"You will come, will you not, Ralph? We want you so much, so very much; do we not, Mildred?" she asked, turning to her little daughter, who stood at the other side of her chair.
"Indeed we do," answered the child. "Mamma wants you an' I want you. I don't have anybody to play wiv me half the time, 'cept Towser; an' yeste'day I asked Towser if he wanted you, an' Towser said 'bow,' an' that means 'yes.'"
"There! you see we all want you, Ralph," said Mrs. Burnham, smiling; "the entire family wants you. Now, you will come, won't you?"
The boy had looked across to the little girl, over to Bachelor Billy, who stood leaning against the mantel, and then down again into the lady's eyes. It was almost pitiful to look into his face and see the strong emotion outlined there, marking the fierceness of the conflict in his mind between a great desire for honest happiness and a stern and manly sense of the right and proper thing for him to do. At last he spoke.
"Mrs. Burnham," he said, in a sharp voice, "I can't, I can't!"
A look of surprise and pain came into the lady's face.
"Why, Ralph!" she exclaimed, "I thought,—I hoped you would be glad to go.
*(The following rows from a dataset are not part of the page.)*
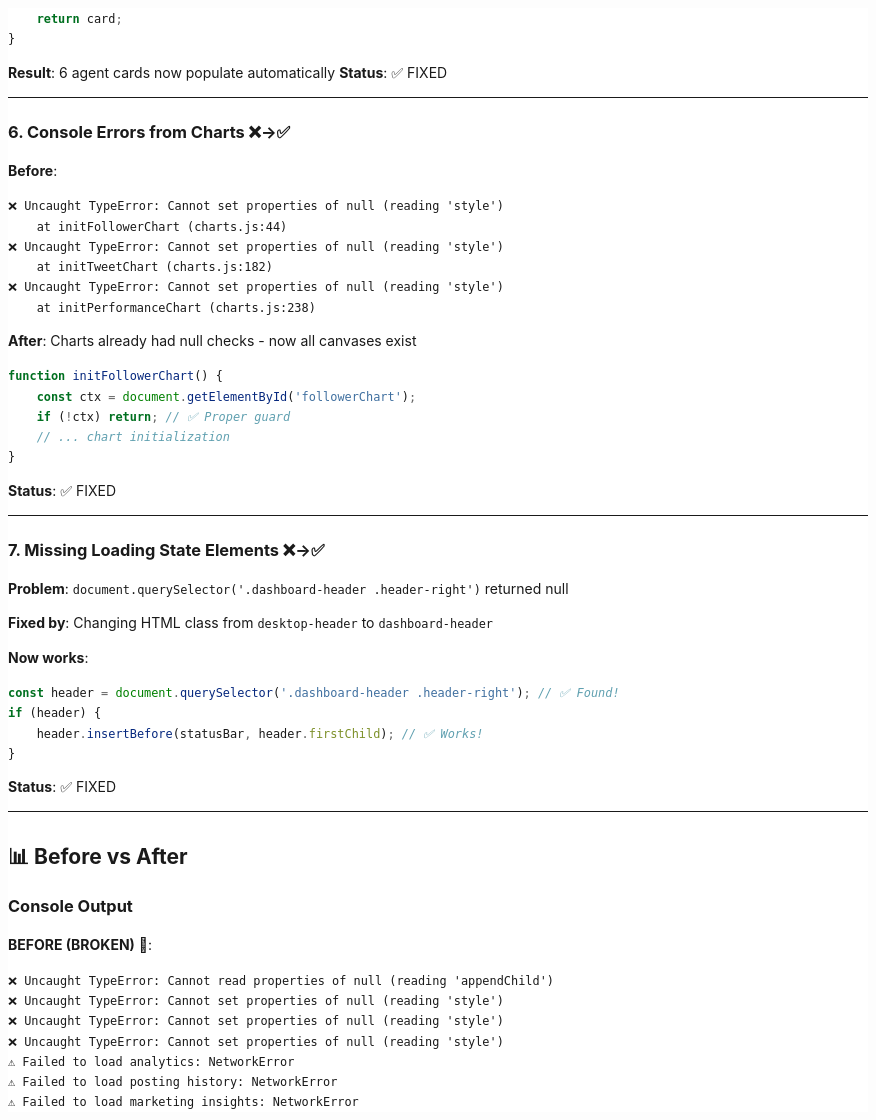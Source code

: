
 ```javascript
    return card;
}
```

**Result**: 6 agent cards now populate automatically
**Status**: ✅ FIXED

---

### 6. Console Errors from Charts ❌→✅
**Before**:
```
❌ Uncaught TypeError: Cannot set properties of null (reading 'style')
    at initFollowerChart (charts.js:44)
❌ Uncaught TypeError: Cannot set properties of null (reading 'style')
    at initTweetChart (charts.js:182)
❌ Uncaught TypeError: Cannot set properties of null (reading 'style')
    at initPerformanceChart (charts.js:238)
```

**After**: Charts already had null checks - now all canvases exist
```javascript
function initFollowerChart() {
    const ctx = document.getElementById('followerChart');
    if (!ctx) return; // ✅ Proper guard
    // ... chart initialization
}
```
**Status**: ✅ FIXED

---

### 7. Missing Loading State Elements ❌→✅
**Problem**: `document.querySelector('.dashboard-header .header-right')` returned null

**Fixed by**: Changing HTML class from `desktop-header` to `dashboard-header`

**Now works**:
```javascript
const header = document.querySelector('.dashboard-header .header-right'); // ✅ Found!
if (header) {
    header.insertBefore(statusBar, header.firstChild); // ✅ Works!
}
```
**Status**: ✅ FIXED

---

## 📊 Before vs After

### Console Output

**BEFORE (BROKEN)** 🔴:
```
❌ Uncaught TypeError: Cannot read properties of null (reading 'appendChild')
❌ Uncaught TypeError: Cannot set properties of null (reading 'style')
❌ Uncaught TypeError: Cannot set properties of null (reading 'style')
❌ Uncaught TypeError: Cannot set properties of null (reading 'style')
⚠️ Failed to load analytics: NetworkError
⚠️ Failed to load posting history: NetworkError
⚠️ Failed to load marketing insights: NetworkError
```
We would be very good to you; we would try to make you very happy."
"An' I'll give you half of ev'ry nice thing I have!" spoke out the girl, impetuously.
"I know, I know!" responded Ralph, "it'd be beautiful, just as it was that Sunday I was there; an' I'd like to go,—you don't know how I'd like to,—but I can't! Oh, no! I can't!"
Bachelor Billy was leaning forward, watching the boy intently, surprise and admiration marking his soiled face.